:: Provided information

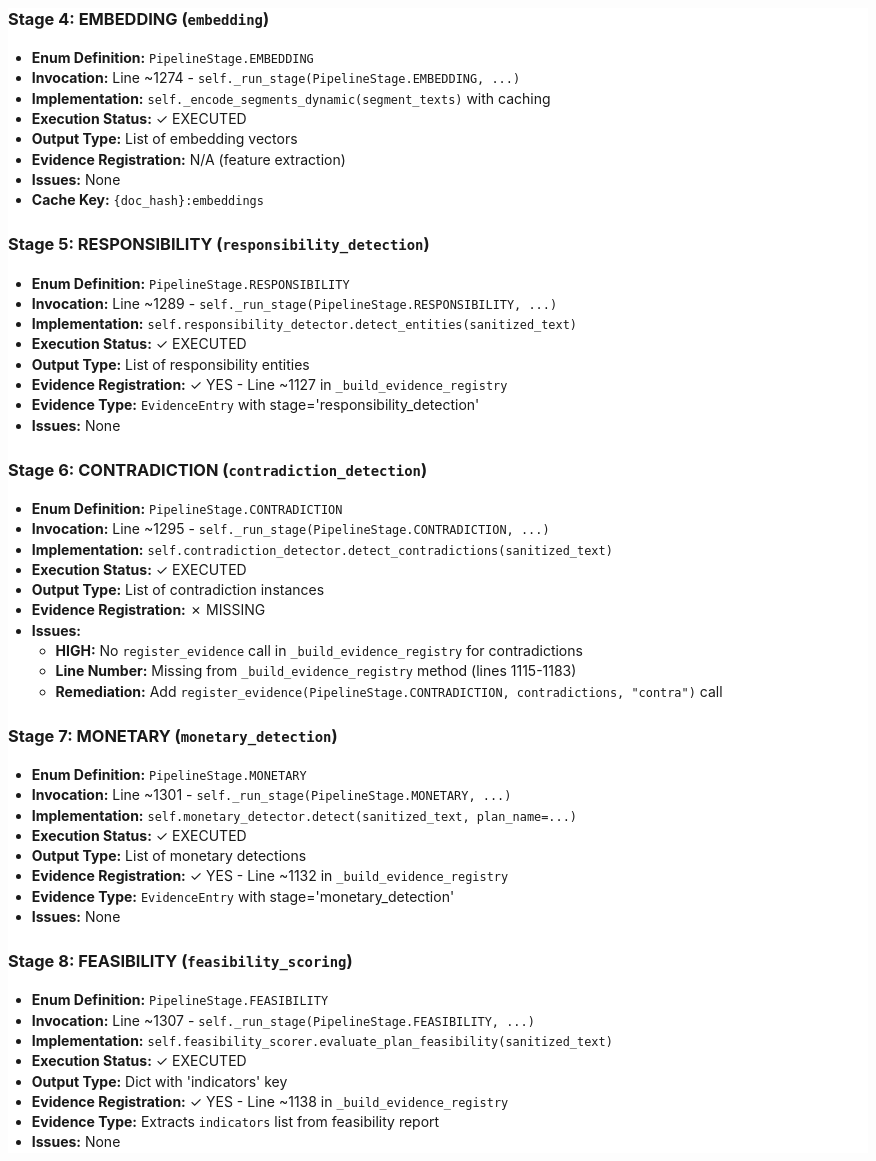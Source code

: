 ### Stage 4: EMBEDDING (`embedding`)
- **Enum Definition:** `PipelineStage.EMBEDDING`
- **Invocation:** Line ~1274 - `self._run_stage(PipelineStage.EMBEDDING, ...)`
- **Implementation:** `self._encode_segments_dynamic(segment_texts)` with caching
- **Execution Status:** ✓ EXECUTED
- **Output Type:** List of embedding vectors
- **Evidence Registration:** N/A (feature extraction)
- **Issues:** None
- **Cache Key:** `{doc_hash}:embeddings`

### Stage 5: RESPONSIBILITY (`responsibility_detection`)
- **Enum Definition:** `PipelineStage.RESPONSIBILITY`
- **Invocation:** Line ~1289 - `self._run_stage(PipelineStage.RESPONSIBILITY, ...)`
- **Implementation:** `self.responsibility_detector.detect_entities(sanitized_text)`
- **Execution Status:** ✓ EXECUTED
- **Output Type:** List of responsibility entities
- **Evidence Registration:** ✓ YES - Line ~1127 in `_build_evidence_registry`
- **Evidence Type:** `EvidenceEntry` with stage='responsibility_detection'
- **Issues:** None

### Stage 6: CONTRADICTION (`contradiction_detection`)
- **Enum Definition:** `PipelineStage.CONTRADICTION`
- **Invocation:** Line ~1295 - `self._run_stage(PipelineStage.CONTRADICTION, ...)`
- **Implementation:** `self.contradiction_detector.detect_contradictions(sanitized_text)`
- **Execution Status:** ✓ EXECUTED
- **Output Type:** List of contradiction instances
- **Evidence Registration:** ✗ MISSING
- **Issues:**
  - **HIGH:** No `register_evidence` call in `_build_evidence_registry` for contradictions
  - **Line Number:** Missing from `_build_evidence_registry` method (lines 1115-1183)
  - **Remediation:** Add `register_evidence(PipelineStage.CONTRADICTION, contradictions, "contra")` call

### Stage 7: MONETARY (`monetary_detection`)
- **Enum Definition:** `PipelineStage.MONETARY`
- **Invocation:** Line ~1301 - `self._run_stage(PipelineStage.MONETARY, ...)`
- **Implementation:** `self.monetary_detector.detect(sanitized_text, plan_name=...)`
- **Execution Status:** ✓ EXECUTED
- **Output Type:** List of monetary detections
- **Evidence Registration:** ✓ YES - Line ~1132 in `_build_evidence_registry`
- **Evidence Type:** `EvidenceEntry` with stage='monetary_detection'
- **Issues:** None

### Stage 8: FEASIBILITY (`feasibility_scoring`)
- **Enum Definition:** `PipelineStage.FEASIBILITY`
- **Invocation:** Line ~1307 - `self._run_stage(PipelineStage.FEASIBILITY, ...)`
- **Implementation:** `self.feasibility_scorer.evaluate_plan_feasibility(sanitized_text)`
- **Execution Status:** ✓ EXECUTED
- **Output Type:** Dict with 'indicators' key
- **Evidence Registration:** ✓ YES - Line ~1138 in `_build_evidence_registry`
- **Evidence Type:** Extracts `indicators` list from feasibility report
- **Issues:** None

::::

**Work to complete:** Quote every entry exactly, with the pictures omitted.

**Result of this exercise:**
Source code

: ### Stage 4: EMBEDDING (`embedding`)
- **Enum Definition:** `PipelineStage.EMBEDDING`
- **Invocation:** Line ~1274 - `self._run_stage(PipelineStage.EMBEDDING, ...)`
- **Implementation:** `self._encode_segments_dynamic(segment_texts)` with caching
- **Execution Status:** ✓ EXECUTED
- **Output Type:** List of embedding vectors
- **Evidence Registration:** N/A (feature extraction)
- **Issues:** None
- **Cache Key:** `{doc_hash}:embeddings`

### Stage 5: RESPONSIBILITY (`responsibility_detection`)
- **Enum Definition:** `PipelineStage.RESPONSIBILITY`
- **Invocation:** Line ~1289 - `self._run_stage(PipelineStage.RESPONSIBILITY, ...)`
- **Implementation:** `self.responsibility_detector.detect_entities(sanitized_text)`
- **Execution Status:** ✓ EXECUTED
- **Output Type:** List of responsibility entities
- **Evidence Registration:** ✓ YES - Line ~1127 in `_build_evidence_registry`
- **Evidence Type:** `EvidenceEntry` with stage='responsibility_detection'
- **Issues:** None

### Stage 6: CONTRADICTION (`contradiction_detection`)
- **Enum Definition:** `PipelineStage.CONTRADICTION`
- **Invocation:** Line ~1295 - `self._run_stage(PipelineStage.CONTRADICTION, ...)`
- **Implementation:** `self.contradiction_detector.detect_contradictions(sanitized_text)`
- **Execution Status:** ✓ EXECUTED
- **Output Type:** List of contradiction instances
- **Evidence Registration:** ✗ MISSING
- **Issues:**
  - **HIGH:** No `register_evidence` call in `_build_evidence_registry` for contradictions
  - **Line Number:** Missing from `_build_evidence_registry` method (lines 1115-1183)
  - **Remediation:** Add `register_evidence(PipelineStage.CONTRADICTION, contradictions, "contra")` call

### Stage 7: MONETARY (`monetary_detection`)
- **Enum Definition:** `PipelineStage.MONETARY`
- **Invocation:** Line ~1301 - `self._run_stage(PipelineStage.MONETARY, ...)`
- **Implementation:** `self.monetary_detector.detect(sanitized_text, plan_name=...)`
- **Execution Status:** ✓ EXECUTED
- **Output Type:** List of monetary detections
- **Evidence Registration:** ✓ YES - Line ~1132 in `_build_evidence_registry`
- **Evidence Type:** `EvidenceEntry` with stage='monetary_detection'
- **Issues:** None

### Stage 8: FEASIBILITY (`feasibility_scoring`)
- **Enum Definition:** `PipelineStage.FEASIBILITY`
- **Invocation:** Line ~1307 - `self._run_stage(PipelineStage.FEASIBILITY, ...)`
- **Implementation:** `self.feasibility_scorer.evaluate_plan_feasibility(sanitized_text)`
- **Execution Status:** ✓ EXECUTED
- **Output Type:** Dict with 'indicators' key
- **Evidence Registration:** ✓ YES - Line ~1138 in `_build_evidence_registry`
- **Evidence Type:** Extracts `indicators` list from feasibility report
- **Issues:** None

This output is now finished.